> [Aim of the task]: Output every record below exactly as it appears.

START Records for processing

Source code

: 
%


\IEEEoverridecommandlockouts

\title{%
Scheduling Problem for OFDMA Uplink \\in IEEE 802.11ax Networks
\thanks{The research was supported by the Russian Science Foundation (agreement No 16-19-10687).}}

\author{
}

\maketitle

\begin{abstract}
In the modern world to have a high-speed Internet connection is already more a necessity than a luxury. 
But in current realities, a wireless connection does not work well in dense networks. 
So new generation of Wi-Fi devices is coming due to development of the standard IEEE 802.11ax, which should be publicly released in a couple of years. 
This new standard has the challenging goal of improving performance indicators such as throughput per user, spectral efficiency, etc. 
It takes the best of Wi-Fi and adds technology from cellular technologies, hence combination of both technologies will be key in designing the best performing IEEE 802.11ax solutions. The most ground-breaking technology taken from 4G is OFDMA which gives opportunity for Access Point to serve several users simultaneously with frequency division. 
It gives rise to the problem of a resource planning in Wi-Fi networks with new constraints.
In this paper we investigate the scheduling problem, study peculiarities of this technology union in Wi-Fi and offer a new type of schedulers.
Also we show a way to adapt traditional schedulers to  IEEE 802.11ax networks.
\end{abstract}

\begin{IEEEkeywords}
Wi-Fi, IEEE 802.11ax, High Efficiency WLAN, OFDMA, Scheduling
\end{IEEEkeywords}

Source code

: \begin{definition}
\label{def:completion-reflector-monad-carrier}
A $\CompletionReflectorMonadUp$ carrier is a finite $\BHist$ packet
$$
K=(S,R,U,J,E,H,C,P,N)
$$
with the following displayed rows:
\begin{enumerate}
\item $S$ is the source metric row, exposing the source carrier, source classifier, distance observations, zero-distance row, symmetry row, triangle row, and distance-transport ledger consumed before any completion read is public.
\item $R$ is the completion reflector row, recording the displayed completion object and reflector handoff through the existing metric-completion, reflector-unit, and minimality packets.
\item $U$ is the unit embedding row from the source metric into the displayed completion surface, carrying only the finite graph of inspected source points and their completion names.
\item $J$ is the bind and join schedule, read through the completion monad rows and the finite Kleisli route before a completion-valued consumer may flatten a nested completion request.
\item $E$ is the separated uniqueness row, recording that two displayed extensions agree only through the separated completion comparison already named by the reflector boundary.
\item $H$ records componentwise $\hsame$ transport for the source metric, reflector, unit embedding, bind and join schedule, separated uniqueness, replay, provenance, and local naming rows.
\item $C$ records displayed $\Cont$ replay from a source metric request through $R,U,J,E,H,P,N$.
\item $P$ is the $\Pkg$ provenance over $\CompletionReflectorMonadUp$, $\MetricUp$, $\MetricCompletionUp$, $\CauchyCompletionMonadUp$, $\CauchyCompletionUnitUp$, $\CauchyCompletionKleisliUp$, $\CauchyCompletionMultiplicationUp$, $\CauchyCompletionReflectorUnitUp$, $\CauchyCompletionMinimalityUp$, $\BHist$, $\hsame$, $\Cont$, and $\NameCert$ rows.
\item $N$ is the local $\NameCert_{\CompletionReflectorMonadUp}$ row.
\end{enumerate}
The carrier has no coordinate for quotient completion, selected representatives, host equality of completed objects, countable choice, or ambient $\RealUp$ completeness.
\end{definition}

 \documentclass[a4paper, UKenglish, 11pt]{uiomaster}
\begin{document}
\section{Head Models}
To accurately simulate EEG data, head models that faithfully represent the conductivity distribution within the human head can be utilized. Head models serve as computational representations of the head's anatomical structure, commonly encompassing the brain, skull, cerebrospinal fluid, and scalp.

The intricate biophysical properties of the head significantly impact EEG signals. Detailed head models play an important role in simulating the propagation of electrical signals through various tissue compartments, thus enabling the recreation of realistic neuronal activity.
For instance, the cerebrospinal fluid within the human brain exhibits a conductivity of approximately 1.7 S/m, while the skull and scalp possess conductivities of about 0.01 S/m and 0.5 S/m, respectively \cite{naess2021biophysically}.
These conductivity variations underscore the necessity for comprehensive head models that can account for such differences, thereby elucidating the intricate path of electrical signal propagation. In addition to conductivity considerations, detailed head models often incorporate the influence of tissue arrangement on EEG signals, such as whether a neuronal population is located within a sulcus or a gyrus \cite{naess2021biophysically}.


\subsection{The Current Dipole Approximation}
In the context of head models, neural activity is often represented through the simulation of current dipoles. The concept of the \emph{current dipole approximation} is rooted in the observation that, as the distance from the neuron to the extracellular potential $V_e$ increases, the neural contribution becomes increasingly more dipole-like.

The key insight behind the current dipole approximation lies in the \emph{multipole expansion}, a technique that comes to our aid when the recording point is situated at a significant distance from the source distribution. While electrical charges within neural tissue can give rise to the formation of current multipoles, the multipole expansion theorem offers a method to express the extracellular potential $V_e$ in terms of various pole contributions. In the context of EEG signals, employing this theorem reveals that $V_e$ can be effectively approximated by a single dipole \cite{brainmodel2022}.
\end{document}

END Records for processing

> [Solution for this task]:
Source code

: 
%


\IEEEoverridecommandlockouts

\title{%
Scheduling Problem for OFDMA Uplink \\in IEEE 802.11ax Networks
\thanks{The research was supported by the Russian Science Foundation (agreement No 16-19-10687).}}

\author{
}

\maketitle

\begin{abstract}
In the modern world to have a high-speed Internet connection is already more a necessity than a luxury. 
But in current realities, a wireless connection does not work well in dense networks. 
So new generation of Wi-Fi devices is coming due to development of the standard IEEE 802.11ax, which should be publicly released in a couple of years. 
This new standard has the challenging goal of improving performance indicators such as throughput per user, spectral efficiency, etc. 
It takes the best of Wi-Fi and adds technology from cellular technologies, hence combination of both technologies will be key in designing the best performing IEEE 802.11ax solutions. The most ground-breaking technology taken from 4G is OFDMA which gives opportunity for Access Point to serve several users simultaneously with frequency division. 
It gives rise to the problem of a resource planning in Wi-Fi networks with new constraints.
In this paper we investigate the scheduling problem, study peculiarities of this technology union in Wi-Fi and offer a new type of schedulers.
Also we show a way to adapt traditional schedulers to  IEEE 802.11ax networks.
\end{abstract}

\begin{IEEEkeywords}
Wi-Fi, IEEE 802.11ax, High Efficiency WLAN, OFDMA, Scheduling
\end{IEEEkeywords}

Source code

: \begin{definition}
\label{def:completion-reflector-monad-carrier}
A $\CompletionReflectorMonadUp$ carrier is a finite $\BHist$ packet
$$
K=(S,R,U,J,E,H,C,P,N)
$$
with the following displayed rows:
\begin{enumerate}
\item $S$ is the source metric row, exposing the source carrier, source classifier, distance observations, zero-distance row, symmetry row, triangle row, and distance-transport ledger consumed before any completion read is public.
\item $R$ is the completion reflector row, recording the displayed completion object and reflector handoff through the existing metric-completion, reflector-unit, and minimality packets.
\item $U$ is the unit embedding row from the source metric into the displayed completion surface, carrying only the finite graph of inspected source points and their completion names.
\item $J$ is the bind and join schedule, read through the completion monad rows and the finite Kleisli route before a completion-valued consumer may flatten a nested completion request.
\item $E$ is the separated uniqueness row, recording that two displayed extensions agree only through the separated completion comparison already named by the reflector boundary.
\item $H$ records componentwise $\hsame$ transport for the source metric, reflector, unit embedding, bind and join schedule, separated uniqueness, replay, provenance, and local naming rows.
\item $C$ records displayed $\Cont$ replay from a source metric request through $R,U,J,E,H,P,N$.
\item $P$ is the $\Pkg$ provenance over $\CompletionReflectorMonadUp$, $\MetricUp$, $\MetricCompletionUp$, $\CauchyCompletionMonadUp$, $\CauchyCompletionUnitUp$, $\CauchyCompletionKleisliUp$, $\CauchyCompletionMultiplicationUp$, $\CauchyCompletionReflectorUnitUp$, $\CauchyCompletionMinimalityUp$, $\BHist$, $\hsame$, $\Cont$, and $\NameCert$ rows.
\item $N$ is the local $\NameCert_{\CompletionReflectorMonadUp}$ row.
\end{enumerate}
The carrier has no coordinate for quotient completion, selected representatives, host equality of completed objects, countable choice, or ambient $\RealUp$ completeness.
\end{definition}

 \documentclass[a4paper, UKenglish, 11pt]{uiomaster}
\begin{document}
\section{Head Models}
To accurately simulate EEG data, head models that faithfully represent the conductivity distribution within the human head can be utilized. Head models serve as computational representations of the head's anatomical structure, commonly encompassing the brain, skull, cerebrospinal fluid, and scalp.

The intricate biophysical properties of the head significantly impact EEG signals. Detailed head models play an important role in simulating the propagation of electrical signals through various tissue compartments, thus enabling the recreation of realistic neuronal activity.
For instance, the cerebrospinal fluid within the human brain exhibits a conductivity of approximately 1.7 S/m, while the skull and scalp possess conductivities of about 0.01 S/m and 0.5 S/m, respectively \cite{naess2021biophysically}.
These conductivity variations underscore the necessity for comprehensive head models that can account for such differences, thereby elucidating the intricate path of electrical signal propagation. In addition to conductivity considerations, detailed head models often incorporate the influence of tissue arrangement on EEG signals, such as whether a neuronal population is located within a sulcus or a gyrus \cite{naess2021biophysically}.


\subsection{The Current Dipole Approximation}
In the context of head models, neural activity is often represented through the simulation of current dipoles. The concept of the \emph{current dipole approximation} is rooted in the observation that, as the distance from the neuron to the extracellular potential $V_e$ increases, the neural contribution becomes increasingly more dipole-like.

The key insight behind the current dipole approximation lies in the \emph{multipole expansion}, a technique that comes to our aid when the recording point is situated at a significant distance from the source distribution. While electrical charges within neural tissue can give rise to the formation of current multipoles, the multipole expansion theorem offers a method to express the extracellular potential $V_e$ in terms of various pole contributions. In the context of EEG signals, employing this theorem reveals that $V_e$ can be effectively approximated by a single dipole \cite{brainmodel2022}.
\end{document}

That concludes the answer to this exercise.